Significance of Redox Additive Electrolyte over Energy and Power Densities of Mixed Metal Vanadate-Based Supercapattery Device
S. Arunpandiyan, G. Hariharan, A. Raja, R. Packiaraj, S. T. Bharathi, A. Arivarasan
Abstract
The energy demand of the current era suggests the need for the advancement of smart and efficient energy conversion/storage technologies. Thereby, a BiVO4/FeVO4:rGO nanocomposite-based supercapattery device was fabricated, and its electrochemical performances were reported. A BiVO4/FeVO4:rGO nanocomposite was synthesized through a hydrothermal route. The synthesized samples were characterized using XRD, FT-IR, Raman, UV, SEM, and HR-TEM analyses to study their structural, functional, optical, and morphological characteristics, respectively. In a three-electrode setup, the electrochemical properties of the produced samples were investigated using 1 M KOH and 0.1 M K4[Fe(CN)6] mixed with 1 M KOH redox additive electrolytes, respectively.
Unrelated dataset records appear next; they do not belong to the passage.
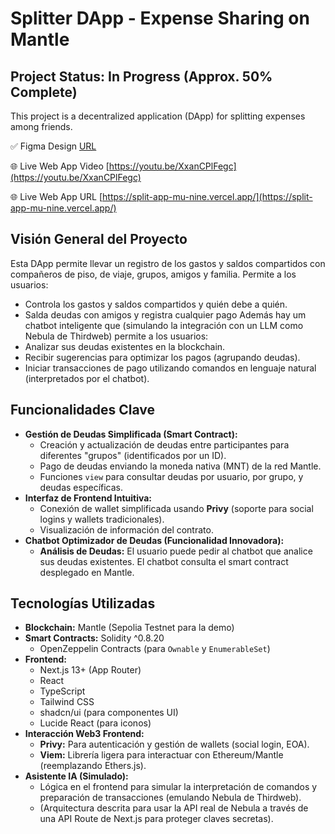 # Splitter DApp - Expense Sharing on Mantle

## Project Status: In Progress (Approx. 50% Complete)

This project is a decentralized application (DApp) for splitting expenses among friends.

✅ Figma Design  [URL](https://www.figma.com/design/A1sSjGq47lp0HrIczUl0lx/Splitter-Dapp?node-id=0-1&t=gs3B9HhM1uZfUH3E-1)

🌐 Live Web App Video [https://youtu.be/XxanCPlFegc](https://youtu.be/XxanCPlFegc)

🌐 Live Web App URL [https://split-app-mu-nine.vercel.app/](https://split-app-mu-nine.vercel.app/)

 

## Visión General del Proyecto

Esta DApp permite llevar un registro de los gastos y saldos compartidos con compañeros de piso, de viaje, grupos, amigos y familia. Permite a los usuarios:
*   Controla los gastos y saldos compartidos y quién debe a quién.
*   Salda deudas con amigos y registra cualquier pago
Además hay um chatbot inteligente que (simulando la integración con un LLM como Nebula de Thirdweb) permite a los usuarios:
*   Analizar sus deudas existentes en la blockchain.
*   Recibir sugerencias para optimizar los pagos (agrupando deudas).
*   Iniciar transacciones de pago utilizando comandos en lenguaje natural (interpretados por el chatbot).

## Funcionalidades Clave

*   **Gestión de Deudas Simplificada (Smart Contract):**
    *   Creación y actualización de deudas entre participantes para diferentes "grupos" (identificados por un ID).
    *   Pago de deudas enviando la moneda nativa (MNT) de la red Mantle.
    *   Funciones `view` para consultar deudas por usuario, por grupo, y deudas específicas.
*   **Interfaz de Frontend Intuitiva:**
    *   Conexión de wallet simplificada usando **Privy** (soporte para social logins y wallets tradicionales).
    *   Visualización de información del contrato.
*   **Chatbot Optimizador de Deudas (Funcionalidad Innovadora):**
    *   **Análisis de Deudas:** El usuario puede pedir al chatbot que analice sus deudas existentes. El chatbot consulta el smart contract desplegado en Mantle. 

## Tecnologías Utilizadas

*   **Blockchain:** Mantle (Sepolia Testnet para la demo)
*   **Smart Contracts:** Solidity ^0.8.20
    *   OpenZeppelin Contracts (para `Ownable` y `EnumerableSet`)
*   **Frontend:**
    *   Next.js 13+ (App Router)
    *   React
    *   TypeScript
    *   Tailwind CSS
    *   shadcn/ui (para componentes UI)
    *   Lucide React (para iconos)
*   **Interacción Web3 Frontend:**
    *   **Privy:** Para autenticación y gestión de wallets (social login, EOA).
    *   **Viem:** Librería ligera para interactuar con Ethereum/Mantle (reemplazando Ethers.js).
*   **Asistente IA (Simulado):**
    *   Lógica en el frontend para simular la interpretación de comandos y preparación de transacciones (emulando Nebula de Thirdweb).
    *   (Arquitectura descrita para usar la API real de Nebula a través de una API Route de Next.js para proteger claves secretas).

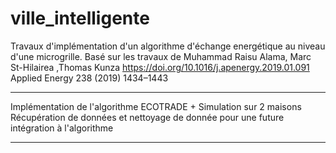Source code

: # ville_intelligente
Travaux d'implémentation d'un algorithme d'échange energétique au niveau d'une microgrille.
Basé sur les travaux de
Muhammad Raisu Alama, Marc St-Hilairea ,Thomas Kunza
https://doi.org/10.1016/j.apenergy.2019.01.091
Applied Energy 238 (2019) 1434–1443


* * * * * * * * * * * * * 
Implémentation de l'algorithme ECOTRADE +
Simulation sur 2 maisons
Récupération de données et nettoyage de donnée pour une future intégration à l'algorithme
**************************
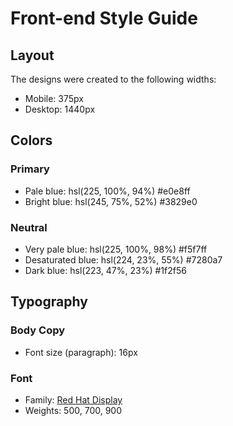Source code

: # Front-end Style Guide

## Layout

The designs were created to the following widths:

- Mobile: 375px
- Desktop: 1440px

## Colors

### Primary

- Pale blue: hsl(225, 100%, 94%) 	#e0e8ff
- Bright blue: hsl(245, 75%, 52%)	#3829e0

### Neutral

- Very pale blue: hsl(225, 100%, 98%)	#f5f7ff
- Desaturated blue: hsl(224, 23%, 55%) #7280a7
- Dark blue: hsl(223, 47%, 23%) 	#1f2f56

## Typography

### Body Copy

- Font size (paragraph): 16px

### Font

- Family: [Red Hat Display](https://fonts.google.com/specimen/Red+Hat+Display)
- Weights: 500, 700, 900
With the redox additive electrolyte, a maximum specific capacitance of 1343.6 F g–1 was achieved for the BiVO4/FeVO4:rGO nanocomposite-modified working electrode. Further, the supercapattery device was fabricated by assembling a BiVO4/FeVO4:rGO-modified working electrode as the cathode and rGO deposited Ni foam as an anode in an asymmetrical cell configuration. The supercapattery device performance was also tested in pure and redox-additive-based KOH electrolytes, similar to the three-electrode system. The fabricated device exhibited a maximum energy density and power density of 29.7 W h kg–1 and 3780 W kg–1, respectively, in 1 M KOH electrolyte. The energy and power densities were improved to 70.5 W h kg–1 and 6300 W kg–1, respectively, by the inclusion of 0.1 M K4[Fe(CN)6] in 1 M KOH.